How many lines in the records below hold the string "transitional"? Please answer with the number and nothing more.

Collected data entries

· · · · · · ·

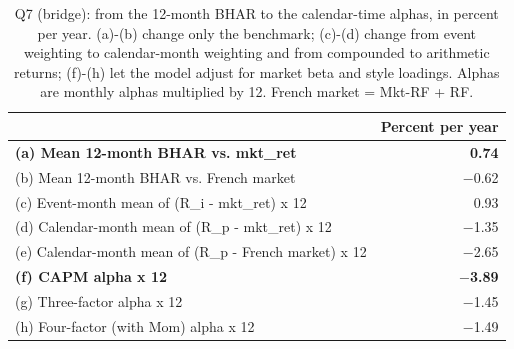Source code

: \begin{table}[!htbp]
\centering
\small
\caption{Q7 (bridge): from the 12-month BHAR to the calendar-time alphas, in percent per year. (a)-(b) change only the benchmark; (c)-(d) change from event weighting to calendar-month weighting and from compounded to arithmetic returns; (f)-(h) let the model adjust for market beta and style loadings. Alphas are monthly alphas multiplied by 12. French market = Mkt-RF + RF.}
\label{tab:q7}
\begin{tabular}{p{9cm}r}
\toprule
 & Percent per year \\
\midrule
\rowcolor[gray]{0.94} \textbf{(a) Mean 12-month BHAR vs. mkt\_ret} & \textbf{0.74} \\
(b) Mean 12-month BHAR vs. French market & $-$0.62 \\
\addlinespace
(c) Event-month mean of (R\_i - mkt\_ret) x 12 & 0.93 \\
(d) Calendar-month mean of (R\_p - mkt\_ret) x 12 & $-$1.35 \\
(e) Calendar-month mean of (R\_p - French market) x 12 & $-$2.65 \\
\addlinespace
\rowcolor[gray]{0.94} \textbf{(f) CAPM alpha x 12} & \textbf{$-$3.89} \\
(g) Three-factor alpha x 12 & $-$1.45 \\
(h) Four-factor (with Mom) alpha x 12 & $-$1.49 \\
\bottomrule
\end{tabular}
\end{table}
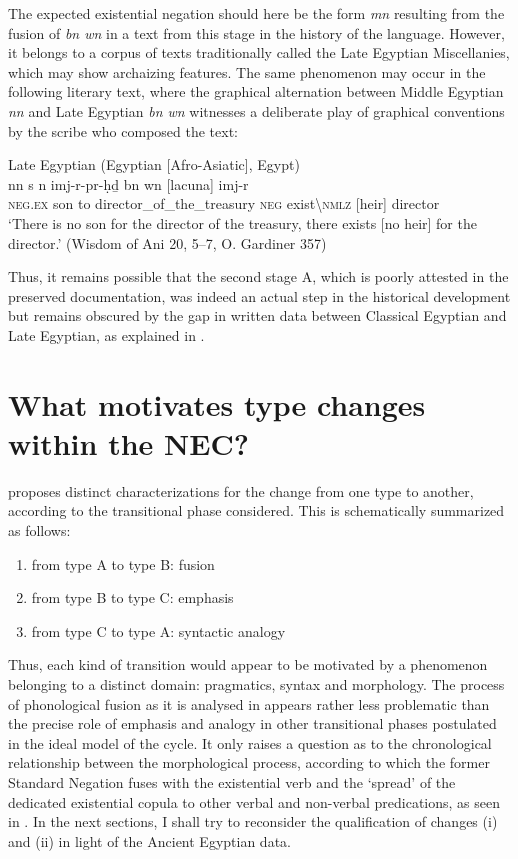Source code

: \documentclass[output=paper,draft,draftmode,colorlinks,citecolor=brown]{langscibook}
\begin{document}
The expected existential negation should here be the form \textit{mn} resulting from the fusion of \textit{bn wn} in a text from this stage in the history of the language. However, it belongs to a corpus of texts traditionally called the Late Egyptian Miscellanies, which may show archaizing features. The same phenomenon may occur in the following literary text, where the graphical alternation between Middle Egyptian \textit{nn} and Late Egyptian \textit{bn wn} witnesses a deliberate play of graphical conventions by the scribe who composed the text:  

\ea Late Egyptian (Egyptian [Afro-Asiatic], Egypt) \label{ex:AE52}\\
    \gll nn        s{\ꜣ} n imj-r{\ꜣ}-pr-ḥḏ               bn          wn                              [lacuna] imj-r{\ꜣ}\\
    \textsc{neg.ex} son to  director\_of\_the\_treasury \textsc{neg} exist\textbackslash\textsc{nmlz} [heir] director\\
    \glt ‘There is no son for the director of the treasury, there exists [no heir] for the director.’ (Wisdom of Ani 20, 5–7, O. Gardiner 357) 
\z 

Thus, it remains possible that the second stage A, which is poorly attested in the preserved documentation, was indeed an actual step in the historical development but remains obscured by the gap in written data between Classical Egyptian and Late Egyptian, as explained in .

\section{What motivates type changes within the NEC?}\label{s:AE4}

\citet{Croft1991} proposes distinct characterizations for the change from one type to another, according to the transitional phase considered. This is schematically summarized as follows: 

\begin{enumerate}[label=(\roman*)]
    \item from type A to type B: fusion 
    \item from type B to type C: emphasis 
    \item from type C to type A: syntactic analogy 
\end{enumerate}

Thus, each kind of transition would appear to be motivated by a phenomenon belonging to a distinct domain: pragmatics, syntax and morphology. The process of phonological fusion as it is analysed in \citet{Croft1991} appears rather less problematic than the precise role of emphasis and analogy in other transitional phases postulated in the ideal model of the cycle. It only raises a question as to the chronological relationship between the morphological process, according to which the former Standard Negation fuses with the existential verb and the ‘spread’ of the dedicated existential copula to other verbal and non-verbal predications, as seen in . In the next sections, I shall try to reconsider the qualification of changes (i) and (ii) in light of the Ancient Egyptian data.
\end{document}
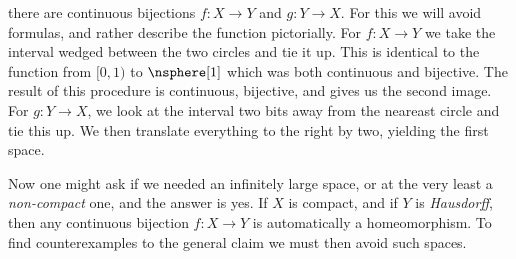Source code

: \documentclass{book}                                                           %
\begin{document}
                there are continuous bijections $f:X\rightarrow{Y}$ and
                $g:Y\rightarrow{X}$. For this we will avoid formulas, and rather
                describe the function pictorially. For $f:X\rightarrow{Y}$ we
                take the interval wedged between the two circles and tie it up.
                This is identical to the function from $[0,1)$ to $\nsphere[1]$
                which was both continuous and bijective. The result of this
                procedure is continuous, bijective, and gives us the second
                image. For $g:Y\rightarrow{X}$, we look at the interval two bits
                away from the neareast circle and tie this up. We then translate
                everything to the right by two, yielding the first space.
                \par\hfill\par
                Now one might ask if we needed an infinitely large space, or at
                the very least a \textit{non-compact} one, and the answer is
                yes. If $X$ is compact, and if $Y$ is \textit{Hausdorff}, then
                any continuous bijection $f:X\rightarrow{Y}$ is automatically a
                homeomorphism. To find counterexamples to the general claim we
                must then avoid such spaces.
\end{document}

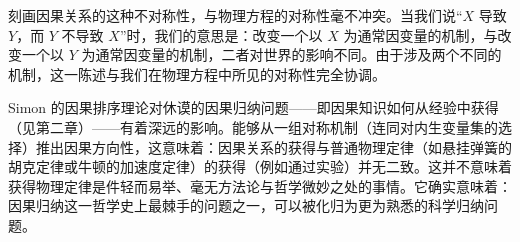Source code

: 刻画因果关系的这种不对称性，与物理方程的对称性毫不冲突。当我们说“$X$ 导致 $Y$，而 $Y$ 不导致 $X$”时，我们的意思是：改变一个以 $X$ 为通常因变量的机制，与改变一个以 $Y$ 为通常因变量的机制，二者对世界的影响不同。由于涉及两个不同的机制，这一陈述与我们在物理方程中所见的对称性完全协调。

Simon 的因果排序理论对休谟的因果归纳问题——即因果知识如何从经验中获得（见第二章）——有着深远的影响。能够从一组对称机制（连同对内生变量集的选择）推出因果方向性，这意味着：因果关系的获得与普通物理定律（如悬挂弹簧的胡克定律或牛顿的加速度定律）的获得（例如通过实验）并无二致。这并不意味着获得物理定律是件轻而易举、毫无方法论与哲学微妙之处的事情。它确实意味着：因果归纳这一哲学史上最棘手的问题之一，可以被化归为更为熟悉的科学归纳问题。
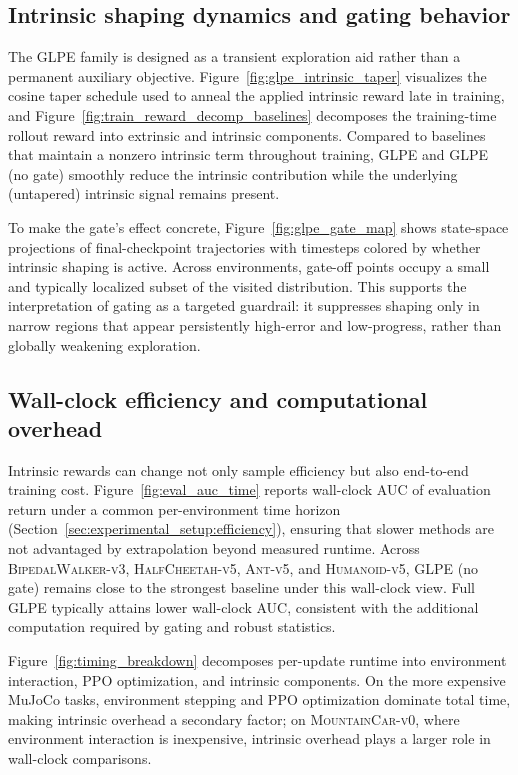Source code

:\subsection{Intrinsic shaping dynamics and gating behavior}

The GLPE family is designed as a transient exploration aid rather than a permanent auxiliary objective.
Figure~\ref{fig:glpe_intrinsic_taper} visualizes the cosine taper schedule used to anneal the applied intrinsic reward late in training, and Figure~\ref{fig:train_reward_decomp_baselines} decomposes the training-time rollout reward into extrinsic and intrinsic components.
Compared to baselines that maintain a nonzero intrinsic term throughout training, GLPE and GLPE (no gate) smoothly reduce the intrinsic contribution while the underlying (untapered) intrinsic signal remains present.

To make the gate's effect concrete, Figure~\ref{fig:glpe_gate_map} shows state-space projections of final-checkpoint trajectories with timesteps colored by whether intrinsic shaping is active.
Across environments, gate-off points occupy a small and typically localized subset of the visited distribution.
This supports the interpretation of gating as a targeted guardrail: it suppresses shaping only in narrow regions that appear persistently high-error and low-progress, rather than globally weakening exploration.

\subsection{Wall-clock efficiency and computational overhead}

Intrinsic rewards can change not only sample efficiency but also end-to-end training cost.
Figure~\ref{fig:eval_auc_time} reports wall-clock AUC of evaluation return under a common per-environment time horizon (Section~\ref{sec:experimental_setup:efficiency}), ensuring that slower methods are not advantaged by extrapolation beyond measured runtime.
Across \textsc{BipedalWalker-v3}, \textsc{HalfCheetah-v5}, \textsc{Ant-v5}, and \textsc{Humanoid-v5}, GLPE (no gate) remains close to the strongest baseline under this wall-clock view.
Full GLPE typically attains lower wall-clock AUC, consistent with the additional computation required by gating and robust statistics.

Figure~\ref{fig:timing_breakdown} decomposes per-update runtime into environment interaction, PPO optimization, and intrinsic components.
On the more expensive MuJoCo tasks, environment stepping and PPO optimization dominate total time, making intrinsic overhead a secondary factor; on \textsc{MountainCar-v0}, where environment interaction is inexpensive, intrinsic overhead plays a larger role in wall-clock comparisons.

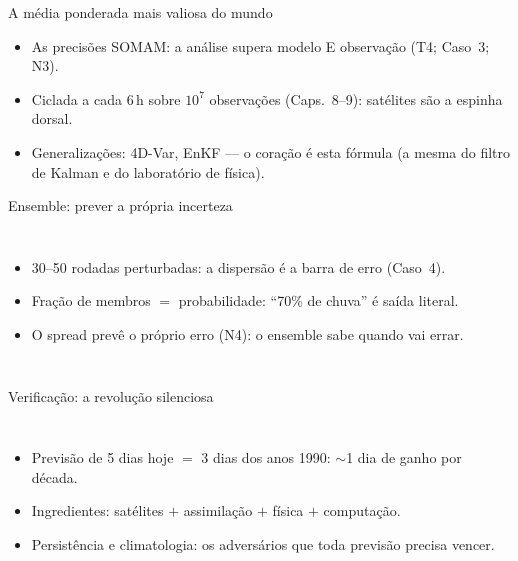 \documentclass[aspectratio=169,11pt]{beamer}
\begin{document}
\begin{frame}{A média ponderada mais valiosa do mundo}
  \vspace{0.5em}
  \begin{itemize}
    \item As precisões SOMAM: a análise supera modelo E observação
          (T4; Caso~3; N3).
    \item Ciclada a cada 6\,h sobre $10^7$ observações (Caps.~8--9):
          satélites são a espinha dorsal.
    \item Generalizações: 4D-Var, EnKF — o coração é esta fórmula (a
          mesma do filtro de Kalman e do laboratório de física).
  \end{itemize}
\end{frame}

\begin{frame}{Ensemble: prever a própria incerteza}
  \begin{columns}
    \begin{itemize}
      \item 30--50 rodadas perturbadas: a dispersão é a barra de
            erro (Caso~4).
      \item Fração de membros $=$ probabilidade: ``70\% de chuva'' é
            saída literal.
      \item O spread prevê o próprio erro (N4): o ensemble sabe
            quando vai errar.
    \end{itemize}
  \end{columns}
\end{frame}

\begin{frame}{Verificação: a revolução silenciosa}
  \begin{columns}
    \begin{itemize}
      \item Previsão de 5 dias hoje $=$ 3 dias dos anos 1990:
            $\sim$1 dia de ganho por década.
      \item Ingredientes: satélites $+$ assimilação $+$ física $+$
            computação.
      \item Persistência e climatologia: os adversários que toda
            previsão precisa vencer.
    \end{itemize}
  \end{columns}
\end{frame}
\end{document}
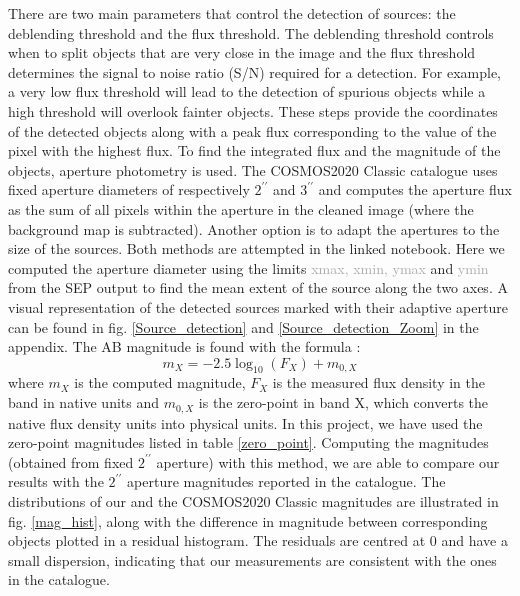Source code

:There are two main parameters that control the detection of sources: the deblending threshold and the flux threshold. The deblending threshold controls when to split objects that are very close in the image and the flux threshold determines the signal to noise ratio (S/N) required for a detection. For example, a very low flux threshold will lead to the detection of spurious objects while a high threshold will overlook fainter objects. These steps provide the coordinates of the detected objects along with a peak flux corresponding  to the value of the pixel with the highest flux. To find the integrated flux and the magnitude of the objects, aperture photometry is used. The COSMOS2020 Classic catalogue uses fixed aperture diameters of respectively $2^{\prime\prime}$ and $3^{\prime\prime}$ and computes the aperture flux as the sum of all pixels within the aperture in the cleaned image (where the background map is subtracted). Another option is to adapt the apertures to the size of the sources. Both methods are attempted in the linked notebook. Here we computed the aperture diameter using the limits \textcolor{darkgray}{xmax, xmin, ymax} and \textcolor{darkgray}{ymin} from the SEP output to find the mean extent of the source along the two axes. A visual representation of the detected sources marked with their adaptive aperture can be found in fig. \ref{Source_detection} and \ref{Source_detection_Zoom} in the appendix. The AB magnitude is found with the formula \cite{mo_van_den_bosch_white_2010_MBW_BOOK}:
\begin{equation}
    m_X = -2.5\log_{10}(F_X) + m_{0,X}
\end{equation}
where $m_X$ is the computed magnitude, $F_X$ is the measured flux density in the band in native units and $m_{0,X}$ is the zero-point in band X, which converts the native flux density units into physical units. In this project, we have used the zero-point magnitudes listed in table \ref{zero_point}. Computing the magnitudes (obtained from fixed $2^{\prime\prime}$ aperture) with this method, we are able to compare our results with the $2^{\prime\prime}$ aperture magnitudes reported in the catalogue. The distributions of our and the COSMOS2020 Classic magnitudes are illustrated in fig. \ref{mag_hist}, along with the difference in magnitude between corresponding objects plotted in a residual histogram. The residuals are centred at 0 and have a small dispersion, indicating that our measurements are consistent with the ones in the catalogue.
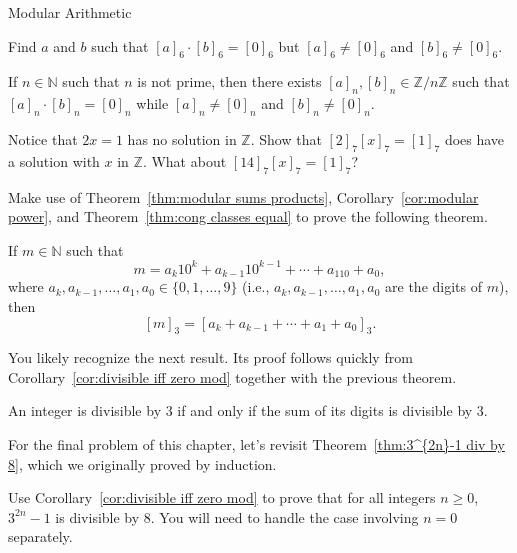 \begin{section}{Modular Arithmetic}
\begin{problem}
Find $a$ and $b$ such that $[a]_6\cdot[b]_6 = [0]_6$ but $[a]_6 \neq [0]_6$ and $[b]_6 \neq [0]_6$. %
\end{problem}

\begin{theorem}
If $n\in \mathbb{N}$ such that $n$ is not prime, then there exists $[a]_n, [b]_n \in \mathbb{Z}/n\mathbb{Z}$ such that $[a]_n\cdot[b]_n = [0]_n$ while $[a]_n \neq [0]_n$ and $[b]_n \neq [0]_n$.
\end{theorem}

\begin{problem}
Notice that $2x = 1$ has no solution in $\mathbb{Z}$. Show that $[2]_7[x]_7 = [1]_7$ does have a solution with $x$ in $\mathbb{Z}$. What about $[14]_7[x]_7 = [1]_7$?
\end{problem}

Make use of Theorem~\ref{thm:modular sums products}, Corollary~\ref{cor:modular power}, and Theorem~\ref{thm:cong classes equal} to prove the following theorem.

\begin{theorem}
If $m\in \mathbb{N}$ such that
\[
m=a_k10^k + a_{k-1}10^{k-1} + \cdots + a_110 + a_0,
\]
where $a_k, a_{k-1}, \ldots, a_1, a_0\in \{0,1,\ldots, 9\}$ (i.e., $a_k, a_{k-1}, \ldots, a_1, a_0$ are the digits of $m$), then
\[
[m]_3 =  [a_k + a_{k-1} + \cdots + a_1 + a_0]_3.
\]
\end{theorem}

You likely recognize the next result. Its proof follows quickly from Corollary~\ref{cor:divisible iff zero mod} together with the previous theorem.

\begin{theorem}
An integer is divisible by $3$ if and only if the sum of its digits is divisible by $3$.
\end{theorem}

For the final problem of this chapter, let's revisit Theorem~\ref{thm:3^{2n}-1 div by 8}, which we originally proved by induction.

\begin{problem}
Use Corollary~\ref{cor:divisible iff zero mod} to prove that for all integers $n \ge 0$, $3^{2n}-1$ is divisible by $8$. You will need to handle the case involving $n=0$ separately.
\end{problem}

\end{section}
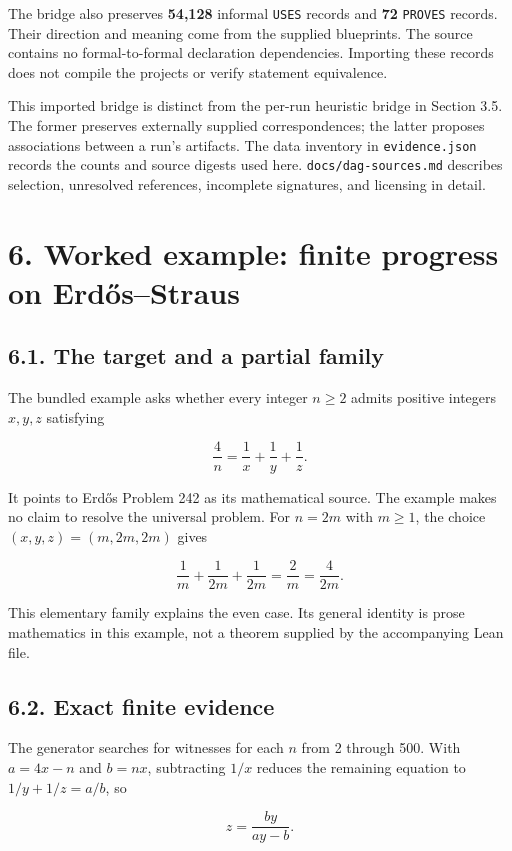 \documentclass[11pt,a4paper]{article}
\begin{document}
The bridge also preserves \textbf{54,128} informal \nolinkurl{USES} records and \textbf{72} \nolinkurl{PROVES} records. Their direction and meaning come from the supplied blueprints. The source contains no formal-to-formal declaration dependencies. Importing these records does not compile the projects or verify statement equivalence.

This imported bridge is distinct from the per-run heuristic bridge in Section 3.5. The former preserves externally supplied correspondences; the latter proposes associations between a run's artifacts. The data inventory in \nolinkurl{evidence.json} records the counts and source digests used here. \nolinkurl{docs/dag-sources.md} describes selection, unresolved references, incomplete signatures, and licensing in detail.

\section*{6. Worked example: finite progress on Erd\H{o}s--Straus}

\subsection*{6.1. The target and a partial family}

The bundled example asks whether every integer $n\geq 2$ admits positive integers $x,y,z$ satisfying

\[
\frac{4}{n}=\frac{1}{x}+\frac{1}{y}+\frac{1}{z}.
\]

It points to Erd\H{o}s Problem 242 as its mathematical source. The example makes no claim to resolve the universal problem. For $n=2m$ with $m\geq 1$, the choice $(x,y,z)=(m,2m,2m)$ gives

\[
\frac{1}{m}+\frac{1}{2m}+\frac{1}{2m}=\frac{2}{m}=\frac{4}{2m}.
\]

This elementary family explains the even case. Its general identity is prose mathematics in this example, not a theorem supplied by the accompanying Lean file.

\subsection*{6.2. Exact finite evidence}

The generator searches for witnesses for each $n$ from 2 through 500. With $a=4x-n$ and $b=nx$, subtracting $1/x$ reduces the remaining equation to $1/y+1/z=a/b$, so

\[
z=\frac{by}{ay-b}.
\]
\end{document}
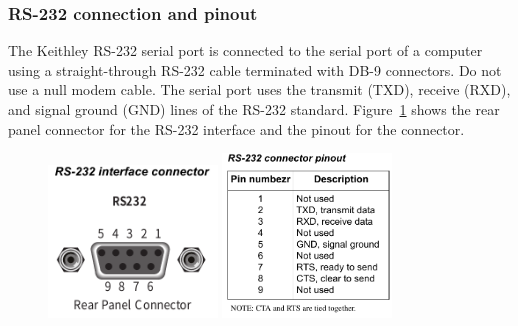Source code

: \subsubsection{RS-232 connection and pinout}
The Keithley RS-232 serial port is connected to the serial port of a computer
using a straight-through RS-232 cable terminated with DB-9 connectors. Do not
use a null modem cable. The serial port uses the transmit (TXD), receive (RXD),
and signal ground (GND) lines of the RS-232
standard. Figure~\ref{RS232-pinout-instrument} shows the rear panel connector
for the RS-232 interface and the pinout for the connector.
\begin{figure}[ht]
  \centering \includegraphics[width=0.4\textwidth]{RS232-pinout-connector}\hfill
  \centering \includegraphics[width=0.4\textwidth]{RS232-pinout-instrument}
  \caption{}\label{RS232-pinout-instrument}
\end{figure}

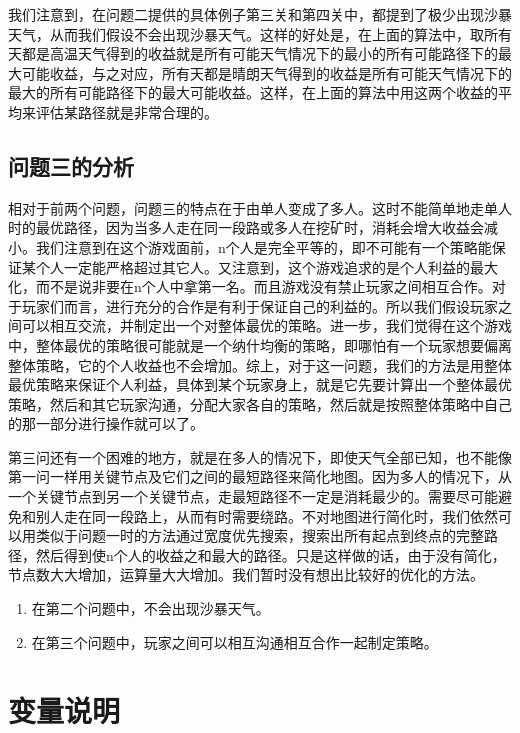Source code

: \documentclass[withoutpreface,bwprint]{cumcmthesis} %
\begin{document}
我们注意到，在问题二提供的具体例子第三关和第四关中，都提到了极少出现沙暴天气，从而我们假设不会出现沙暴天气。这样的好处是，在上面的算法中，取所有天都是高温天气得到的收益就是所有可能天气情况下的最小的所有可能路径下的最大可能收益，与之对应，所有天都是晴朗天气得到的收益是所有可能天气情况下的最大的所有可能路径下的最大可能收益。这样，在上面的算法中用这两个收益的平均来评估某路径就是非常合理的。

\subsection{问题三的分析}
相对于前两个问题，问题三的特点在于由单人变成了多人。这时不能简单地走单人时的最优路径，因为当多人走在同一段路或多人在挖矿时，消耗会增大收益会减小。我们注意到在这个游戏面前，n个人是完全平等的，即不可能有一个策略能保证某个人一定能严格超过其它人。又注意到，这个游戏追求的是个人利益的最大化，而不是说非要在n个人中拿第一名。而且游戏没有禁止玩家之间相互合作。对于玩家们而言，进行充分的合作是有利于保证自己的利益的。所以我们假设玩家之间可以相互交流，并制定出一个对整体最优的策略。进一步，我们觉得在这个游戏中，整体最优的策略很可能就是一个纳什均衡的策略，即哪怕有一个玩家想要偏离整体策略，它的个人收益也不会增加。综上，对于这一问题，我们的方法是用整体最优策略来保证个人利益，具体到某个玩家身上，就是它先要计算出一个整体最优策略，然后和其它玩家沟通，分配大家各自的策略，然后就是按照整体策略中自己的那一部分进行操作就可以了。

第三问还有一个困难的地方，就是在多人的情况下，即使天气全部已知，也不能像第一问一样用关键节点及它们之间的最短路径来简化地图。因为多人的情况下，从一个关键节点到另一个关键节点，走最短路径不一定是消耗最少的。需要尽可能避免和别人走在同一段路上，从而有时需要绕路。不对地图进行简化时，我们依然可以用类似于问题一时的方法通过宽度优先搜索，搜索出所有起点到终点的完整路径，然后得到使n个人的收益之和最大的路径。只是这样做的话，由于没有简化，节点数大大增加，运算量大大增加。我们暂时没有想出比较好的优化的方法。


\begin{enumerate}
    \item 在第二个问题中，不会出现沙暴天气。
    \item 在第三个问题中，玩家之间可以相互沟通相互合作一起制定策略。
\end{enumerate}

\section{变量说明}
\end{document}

· · · · · · ·

# [Written solution]
2